The motto of the blog parade “Journey in front of the door” of 1 THING TO DO, is something I can truly identify with. Why do I love to “travel” in my Munich district Altperlach?

What I would like to tell you about my city district

I will start with a description of the “destination” right in front of my doorstep. For this I will depict how life in the district Altperlach feels for me. Then I will tell you  how I first thought about the move from Schwabing to the new Munich district. Next I will tell you about my arrival and how I eventually became a discoverer there. After that, I will give you a more detailed introduction to Altperlach. Here I will describe the special flair of the neighborhood in detail. I will take you to the calmly babbling Hachinger Bach stream, for example. Finally, I hope to inspire you to journey in front of your own home. It´s definitly a good idea. Let’s go!

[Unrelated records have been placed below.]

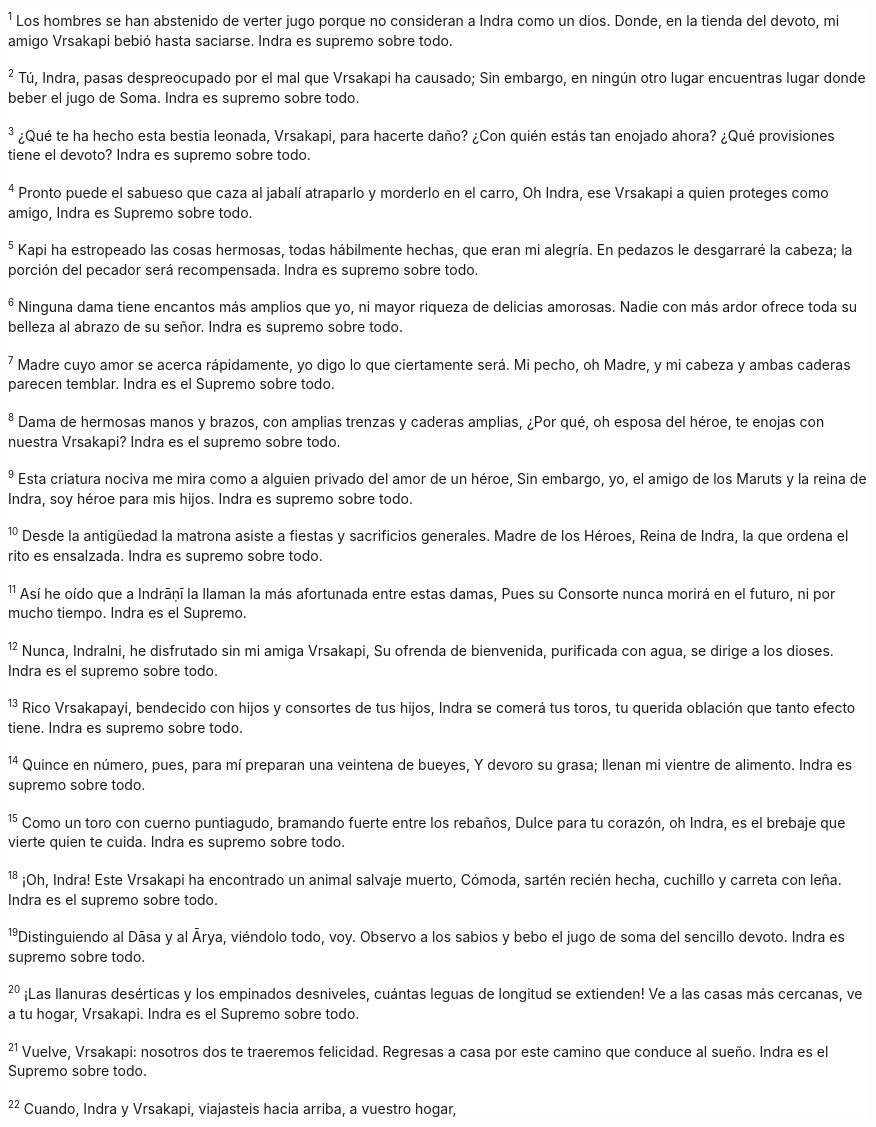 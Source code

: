 <p id="v1"><sup><small>1</small></sup> Los hombres se han abstenido de verter jugo porque no consideran a Indra como un dios.
Donde, en la tienda del devoto, mi amigo Vrsakapi bebió hasta saciarse. Indra es supremo sobre todo.
<p id="v2"><sup><small>2</small></sup> Tú, Indra, pasas despreocupado por el mal que Vrsakapi ha causado;
Sin embargo, en ningún otro lugar encuentras lugar donde beber el jugo de Soma. Indra es supremo sobre todo.
<p id="v3"><sup><small>3</small></sup> ¿Qué te ha hecho esta bestia leonada, Vrsakapi, para hacerte daño?
¿Con quién estás tan enojado ahora? ¿Qué provisiones tiene el devoto? Indra es supremo sobre todo.
<p id="v4"><sup><small>4</small></sup> Pronto puede el sabueso que caza al jabalí atraparlo y morderlo en el carro,
Oh Indra, ese Vrsakapi a quien proteges como amigo, Indra es Supremo sobre todo.
<p id="v5"><sup><small>5</small></sup> Kapi ha estropeado las cosas hermosas, todas hábilmente hechas, que eran mi alegría.
En pedazos le desgarraré la cabeza; la porción del pecador será recompensada. Indra es supremo sobre todo.
<p id="v6"><sup><small>6</small></sup> Ninguna dama tiene encantos más amplios que yo, ni mayor riqueza de delicias amorosas.
Nadie con más ardor ofrece toda su belleza al abrazo de su señor. Indra es supremo sobre todo.
<p id="v7"><sup><small>7</small></sup> Madre cuyo amor se acerca rápidamente, yo digo lo que ciertamente será.
Mi pecho, oh Madre, y mi cabeza y ambas caderas parecen temblar. Indra es el Supremo sobre todo.
<p id="v8"><sup><small>8</small></sup> Dama de hermosas manos y brazos, con amplias trenzas y caderas amplias,
¿Por qué, oh esposa del héroe, te enojas con nuestra Vrsakapi? Indra es el supremo sobre todo.
<p id="v9"><sup><small>9</small></sup> Esta criatura nociva me mira como a alguien privado del amor de un héroe,
Sin embargo, yo, el amigo de los Maruts y la reina de Indra, soy héroe para mis hijos. Indra es supremo sobre todo.
<p id="v10"><sup><small>10</small></sup> Desde la antigüedad la matrona asiste a fiestas y sacrificios generales.
Madre de los Héroes, Reina de Indra, la que ordena el rito es ensalzada. Indra es supremo sobre todo.
<p id="v11"><sup><small>11</small></sup> Así he oído que a Indrāṇī la llaman la más afortunada entre estas damas,
Pues su Consorte nunca morirá en el futuro, ni por mucho tiempo. Indra es el Supremo.
<p id="v12"><sup><small>12</small></sup> Nunca, Indralni, he disfrutado sin mi amiga Vrsakapi,
Su ofrenda de bienvenida, purificada con agua, se dirige a los dioses. Indra es el supremo sobre todo.
<p id="v13"><sup><small>13</small></sup> Rico Vrsakapayi, bendecido con hijos y consortes de tus hijos,
Indra se comerá tus toros, tu querida oblación que tanto efecto tiene. Indra es supremo sobre todo.
<p id="v14"><sup><small>14</small></sup> Quince en número, pues, para mí preparan una veintena de bueyes,
Y devoro su grasa; llenan mi vientre de alimento. Indra es supremo sobre todo.
<p id="v15"><sup><small>15</small></sup> Como un toro con cuerno puntiagudo, bramando fuerte entre los rebaños,
Dulce para tu corazón, oh Indra, es el brebaje que vierte quien te cuida. Indra es supremo sobre todo.
<p id="v18"><sup><small>18</small></sup> ¡Oh, Indra! Este Vrsakapi ha encontrado un animal salvaje muerto,
Cómoda, sartén recién hecha, cuchillo y carreta con leña. Indra es el supremo sobre todo.
<p id="v19"><sup><small>19</small></sup>Distinguiendo al Dāsa y al Ārya, viéndolo todo, voy.
Observo a los sabios y bebo el jugo de soma del sencillo devoto. Indra es supremo sobre todo.
<p id="v20"><sup><small>20</small></sup> ¡Las llanuras desérticas y los empinados desniveles, cuántas leguas de longitud se extienden!
Ve a las casas más cercanas, ve a tu hogar, Vrsakapi. Indra es el Supremo sobre todo.
<p id="v21"><sup><small>21</small></sup> Vuelve, Vrsakapi: nosotros dos te traeremos felicidad.
Regresas a casa por este camino que conduce al sueño. Indra es el Supremo sobre todo.
<p id="v22"><sup><small>22</small></sup> Cuando, Indra y Vrsakapi, viajasteis hacia arriba, a vuestro hogar,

Village idyll: How life in Altperlach feels

On Saturdays I like walking to my neighbourhood’s central square, the Pfanzeltplatz, which is the heart of my new district in Munich. The walking tour leads me along the Ottobrunnerstrasse and past pretty old farmhouses. I see houses with colorful window shutters and iron balconies. Then I am happy about spotting a beautiful mix of historical architecture as well as the a pretty baroque church St. Michael next to the Maypole. I cross a small stream and find myself on a tiny picture-book farmers’ market where many vendors know their customers personally. I like to stay there with a freshly roasted coffee. Drinking my cup I enjoy watching the picturesque market scene. It’s weekend and I’m back in my neighborhood with it´s idyllic lifestyle which is unusual in Munich. In a hectic city where standing on escalators on the right and walking on the left is a Religion Altperlach sometimes seems unreal to me.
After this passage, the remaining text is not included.